Motorola Roundup: Bringing Razr back

Motorola held a fairly large event today. I know how some of us feel about ol’ Moto, but their announcements are nothing to scoff at. Or are they? We’ll see.


Today, Moto announced MotoActv – “The Ultimate Fusion of Music and Fitness.” Taking what looks like an iPod Nano, and making it less, well, nano, they’ve essentially ported android to a wrist-wearable fitness tracker. The device boasts GPS tracking, and heart-rate monitoring via earbuds – both wired and¬†Bluetooth. The 8GB or 16GB device holds all your favorite music, and connects via Bluetooth to your Android smartphone so you can talk and walk, or text and run. Even though I believe the point of exercising is to escape such things, it’s nice that they’re allowing you to stay on the grid, assuming you carry both the MotoActv and your Droid with you.

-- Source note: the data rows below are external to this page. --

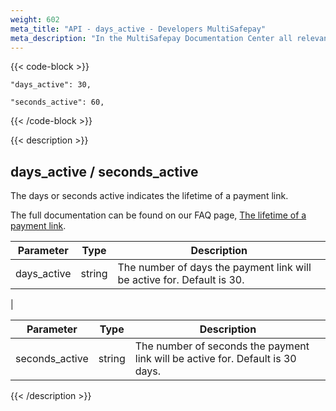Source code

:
 ```yaml
---
weight: 602
meta_title: "API - days_active - Developers MultiSafepay"
meta_description: "In the MultiSafepay Documentation Center all relevant information regarding our Plugins and API. As well as Support pages for Payment Method, Tools and General Questions. You can also find the contact details of our Support Team and Integration Team."
---
```

{{< code-block >}}

```shell 
"days_active": 30,
 ```

```shell 
"seconds_active": 60,
```
{{< /code-block >}}

{{< description >}}
## days_active / seconds_active

The days or seconds active indicates the lifetime of a payment link.

The full documentation can be found on our FAQ page, [The lifetime of a payment link](/faq/api/lifetime-of-a-payment-link/).

| Parameter                          | Type     | Description                                                                          |
|------------------------------------|----------|--------------------------------------------------------------------------------------|
| days_active                        | string   | The number of days the payment link will be active for. Default is 30.               |
|

| Parameter                          | Type     | Description                                                                          |
|------------------------------------|----------|--------------------------------------------------------------------------------------|
| seconds_active                     | string   | The number of seconds the payment link will be active for. Default is 30 days.        |
{{< /description >}}
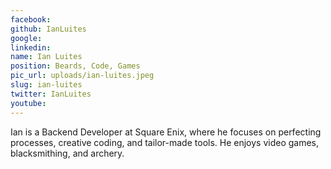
 ```yaml
---
facebook: 
github: IanLuites
google: 
linkedin: 
name: Ian Luites
position: Beards, Code, Games
pic_url: uploads/ian-luites.jpeg
slug: ian-luites
twitter: IanLuites
youtube: 
---
```

<p>Ian is a Backend Developer at Square Enix, where he focuses on perfecting processes, creative coding, and tailor-made tools. He enjoys video games, blacksmithing, and archery.</p>
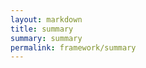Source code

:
 ```yaml
---
layout: markdown
title: summary
summary: summary
permalink: framework/summary
---
```


<script>
window.location.href='http://bqxu.github.io/summary';
</script>
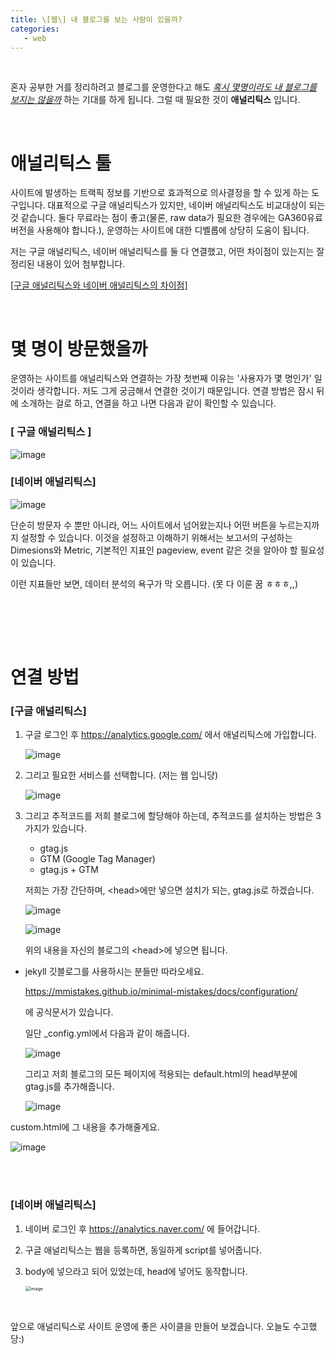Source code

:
 ```yaml
---
title: \[웹\] 내 블로그를 보는 사람이 있을까?
categories:
   - web
---
```






<br>

혼자 공부한 거를 정리하려고 블로그를 운영한다고 해도 *<u>혹시 몇명이라도 내 블로그를 보지는 않을까</u>* 하는 기대를 하게 됩니다. 그럴 때 필요한 것이 **애널리틱스** 입니다.

<br>






# 애널리틱스 툴

사이트에 발생하는 트랙픽 정보를 기반으로 효과적으로 의사결정을 할 수 있게 하는 도구입니다. 대표적으로 구글 애널리틱스가 있지만, 네이버 애널리틱스도 비교대상이 되는 것 같습니다. 둘다 무료라는 점이 좋고(물론, raw data가 필요한 경우에는 GA360유료버전을 사용해야 합니다.), 운영하는 사이트에 대한 디벨롭에 상당히 도움이 됩니다. 

저는 구글 애널리틱스, 네이버 애널리틱스를 둘 다 연결했고, 어떤 차이점이 있는지는 잘 정리된 내용이 있어 첨부합니다.

<a href="https://polygonstudio.tistory.com/158" target='_blank'>[구글 애널리틱스와 네이버 애널리틱스의 차이점] </a>

<br>





# 몇 명이 방문했을까

운영하는 사이트를 애널리틱스와 연결하는 가장 첫번째 이유는 '사용자가 몇 명인가' 일 것이라 생각합니다. 저도 그게 궁금해서 연결한 것이기 때문입니다. 연결 방법은 잠시 뒤에 소개하는 걸로 하고, 연결을 하고 나면 다음과 같이 확인할 수 있습니다.<br>

### [ 구글 애널리틱스 ]

![image](https://user-images.githubusercontent.com/42775225/104138738-72984800-53e9-11eb-9599-7e66a818c928.png)



### [네이버 애널리틱스]

![image](https://user-images.githubusercontent.com/42775225/104138747-82179100-53e9-11eb-8fff-736f95f9eeb0.png)



단순히 방문자 수 뿐만 아니라, 어느 사이트에서 넘어왔는지나 어떤 버튼을 누르는지까지 설정할 수 있습니다. 이것을 설정하고 이해하기 위해서는 보고서의 구성하는 Dimesions와 Metric, 기본적인 지표인 pageview, event 같은 것을 알아야 할 필요성이 있습니다.

이런 지표들만 보면, 데이터 분석의 욕구가 막 오릅니다. (못 다 이룬 꿈 ㅎㅎㅎ,,)

<br><br>

<br>

# 연결 방법



### [구글 애널리틱스]

1. 구글 로그인 후 https://analytics.google.com/  에서 애널리틱스에 가입합니다.

   ![image](https://user-images.githubusercontent.com/42775225/104186274-88455600-5459-11eb-87c6-994a94dbabcc.png)

   

2. 그리고 필요한 서비스를 선택합니다. (저는 웹 입니당)

   ![image](https://user-images.githubusercontent.com/42775225/104186352-9eebad00-5459-11eb-83f1-3f5bb06a139f.png)

   

   

3. 그리고 추적코드를 저희 블로그에 할당해야 하는데, 추적코드를 설치하는 방법은 3가지가 있습니다.

   - gtag.js
   - GTM (Google Tag Manager)
   - gtag.js + GTM

   저희는 가장 간단하며, \<head>에만 넣으면 설치가 되는, gtag.js로 하겠습니다. 

   ![image](https://user-images.githubusercontent.com/42775225/104186661-115c8d00-545a-11eb-92a6-3645e9b5cf03.png)

   ![image](https://user-images.githubusercontent.com/42775225/104186686-21746c80-545a-11eb-9466-f99188aee84c.png)

   위의 내용을 자신의 블로그의 \<head>에 넣으면 됩니다. 



* jekyll 깃블로그를 사용하시는 분들만 따라오세요.

  https://mmistakes.github.io/minimal-mistakes/docs/configuration/

  에 공식문서가 있습니다. 

  일단 _config.yml에서 다음과 같이 해줍니다.

  ![image](https://user-images.githubusercontent.com/42775225/104187083-b11a1b00-545a-11eb-9071-ff414dd4794c.png)

  그리고 저희 블로그의 모든 페이지에 적용되는 default.html의 head부분에 gtag.js를 추가해줍니다. 

  ![image](https://user-images.githubusercontent.com/42775225/104196559-46231100-5467-11eb-8ea7-5e8ca21deca4.png)

custom.html에 그 내용을 추가해줄게요.

![image](https://user-images.githubusercontent.com/42775225/104187528-43222380-545b-11eb-9a5e-d697c6a7637b.png)



<br><br>

### [네이버 애널리틱스]

1. 네이버 로그인 후 https://analytics.naver.com/ 에 들어갑니다.

2. 구글 애널리틱스는 웹을 등록하면, 동일하게 script를 넣어줍니다. 

3. body에 넣으라고 되어 있었는데, head에 넣어도 동작합니다.

   <img src="https://user-images.githubusercontent.com/42775225/104188146-20dcd580-545c-11eb-9d78-9f712f36b45e.png" alt="image" style="zoom:50%;" />





<br>

앞으로 애널리틱스로 사이트 운영에 좋은 사이클을 만들어 보겠습니다. 오늘도 수고했당:)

The device is water-resistant (they claim sweat and rain as the water) and is meant to be with you at all times. They brought Bob Harper of Biggest Loser fame on stage to proclaim how awesome the device is for people who want to track their activity all day. Although the device starts at $249(8GB) or $299(16GB), it’s way above the (easily) comparable iPod Nano, which is $129 for 8GB and $149 for the 16GB. Doubling the price of your competitor is not a good way to make sales. When you take into account the bulk of the device (9.6 mm to the Nano’s 8.78mm) and it doesn’t appear to be justified. The biggest improvements over the Nano are the GPS and Heart-Rate Monitor, which make this a true stand-alone exercise buddy.

Motorola Razr

Just when you had forgotten about that silly flip phone that dominated the world, Motorola decides to bring it back. My biggest complaint ¬†(aside from the fact that the new Razr isn’t a flip phone) is that they should have named it the StarTac. This Kevlar backed, steel-backboned phone is meant to be a svelt (7.1mm) beast, rocking a dual-core 1.2 GHz processor and 1GB of RAM underneath a coating of waterproof magic (both the screen and the internal circuitry.)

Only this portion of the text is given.